EXERCISE MATERIALS:
========================

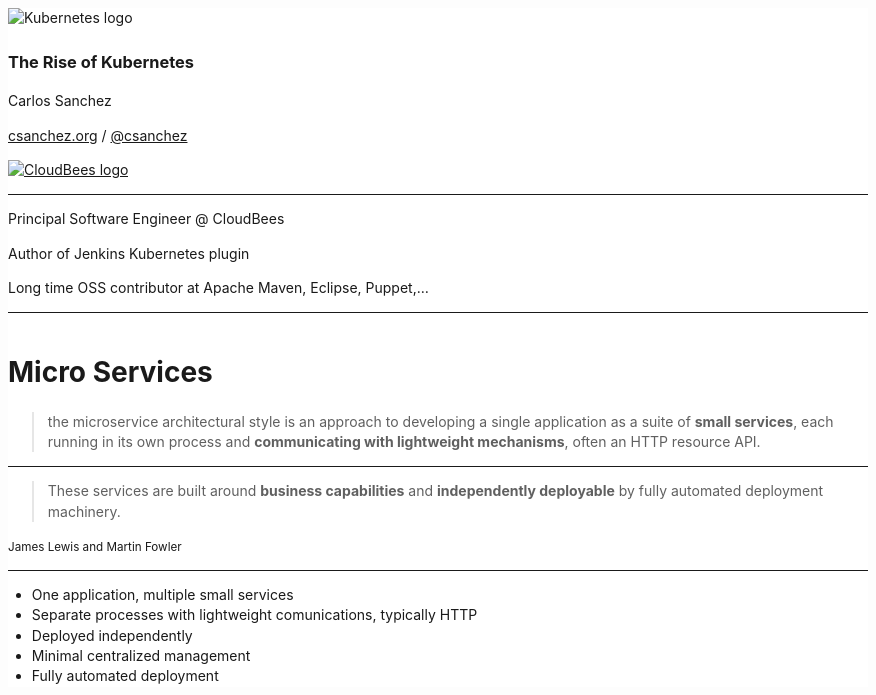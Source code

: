 <style>
.container{
    display: flex;
}
.col{
    flex: 1;
}
</style>

<img width="150" data-src="../assets/kubernetes-logo.png" alt="Kubernetes logo" style="background:white">

### The Rise of Kubernetes

Carlos Sanchez

[csanchez.org](http://csanchez.org) / 
[@csanchez](http://twitter.com/csanchez)

<a href="http://cloudbees.com"><img width="250" data-src="../assets/cloudbees-logo_4.png" alt="CloudBees logo" style="background:white"></a>



---




Principal Software Engineer @ CloudBees

Author of Jenkins Kubernetes plugin

Long time OSS contributor at Apache Maven, Eclipse, Puppet,…



---




# Micro Services

> the microservice architectural style is an approach to developing a single application as a suite of **small services**,
each running in its own process and **communicating with lightweight mechanisms**, often an HTTP resource API.

----

> These services are built around **business capabilities** and **independently deployable** by fully automated deployment machinery.

<small>James Lewis and Martin Fowler</small>

----

* One application, multiple small services
* Separate processes with lightweight comunications, typically HTTP
* Deployed independently
* Minimal centralized management
* Fully automated deployment
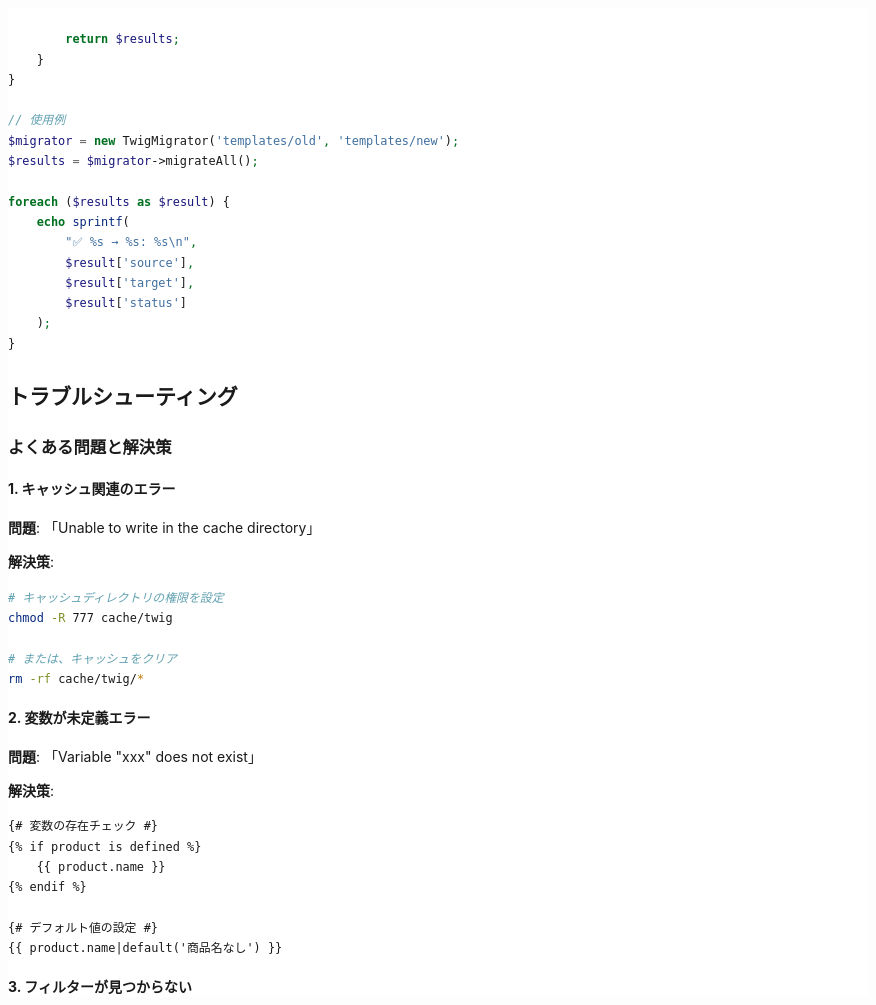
 ```php
        
        return $results;
    }
}

// 使用例
$migrator = new TwigMigrator('templates/old', 'templates/new');
$results = $migrator->migrateAll();

foreach ($results as $result) {
    echo sprintf(
        "✅ %s → %s: %s\n",
        $result['source'],
        $result['target'],
        $result['status']
    );
}
```

## トラブルシューティング

### よくある問題と解決策

#### 1. キャッシュ関連のエラー

**問題**: 「Unable to write in the cache directory」

**解決策**:
```bash
# キャッシュディレクトリの権限を設定
chmod -R 777 cache/twig

# または、キャッシュをクリア
rm -rf cache/twig/*
```

#### 2. 変数が未定義エラー

**問題**: 「Variable "xxx" does not exist」

**解決策**:
```twig
{# 変数の存在チェック #}
{% if product is defined %}
    {{ product.name }}
{% endif %}

{# デフォルト値の設定 #}
{{ product.name|default('商品名なし') }}
```

#### 3. フィルターが見つからない

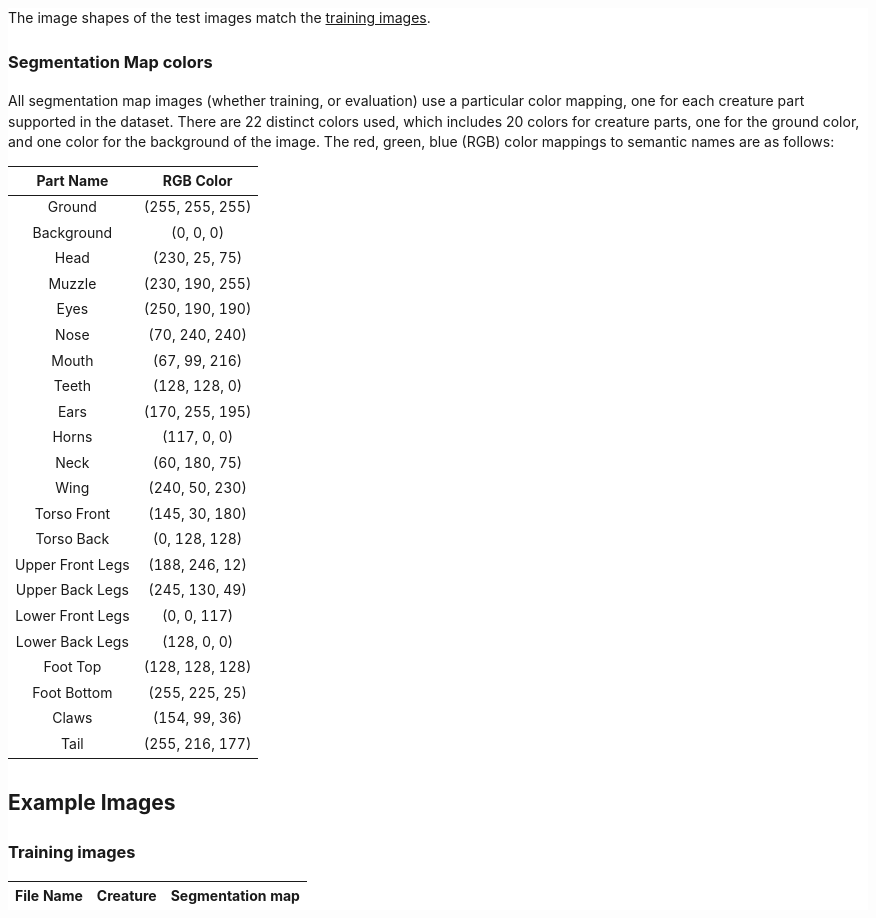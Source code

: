The image shapes of the test images match the
[training images](#training-image-shape).

### Segmentation Map colors

All segmentation map images (whether training, or evaluation) use a particular
color mapping, one for each creature part supported in the dataset. There are 22
distinct colors used, which includes 20 colors for creature parts, one for the
ground color, and one color for the background of the image. The red, green,
blue (RGB) color mappings to semantic names are as follows:

Part Name        | RGB Color
:--------------: | :-------------:
Ground           | (255, 255, 255)
Background       | (0, 0, 0)
Head             | (230, 25, 75)
Muzzle           | (230, 190, 255)
Eyes             | (250, 190, 190)
Nose             | (70, 240, 240)
Mouth            | (67, 99, 216)
Teeth            | (128, 128, 0)
Ears             | (170, 255, 195)
Horns            | (117, 0, 0)
Neck             | (60, 180, 75)
Wing             | (240, 50, 230)
Torso Front      | (145, 30, 180)
Torso Back       | (0, 128, 128)
Upper Front Legs | (188, 246, 12)
Upper Back Legs  | (245, 130, 49)
Lower Front Legs | (0, 0, 117)
Lower Back Legs  | (128, 0, 0)
Foot Top         | (128, 128, 128)
Foot Bottom      | (255, 225, 25)
Claws            | (154, 99, 36)
Tail             | (255, 216, 177)

## Example Images

### Training images

File Name                          | Creature                                                                                              | Segmentation map
:--------------------------------: | :---------------------------------------------------------------------------------------------------: | :--------------:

========================

WHAT THE TASK REQUIRES: Across the records, count the lines that contain the word "small" and give that figure alone.

SOLUTION: 3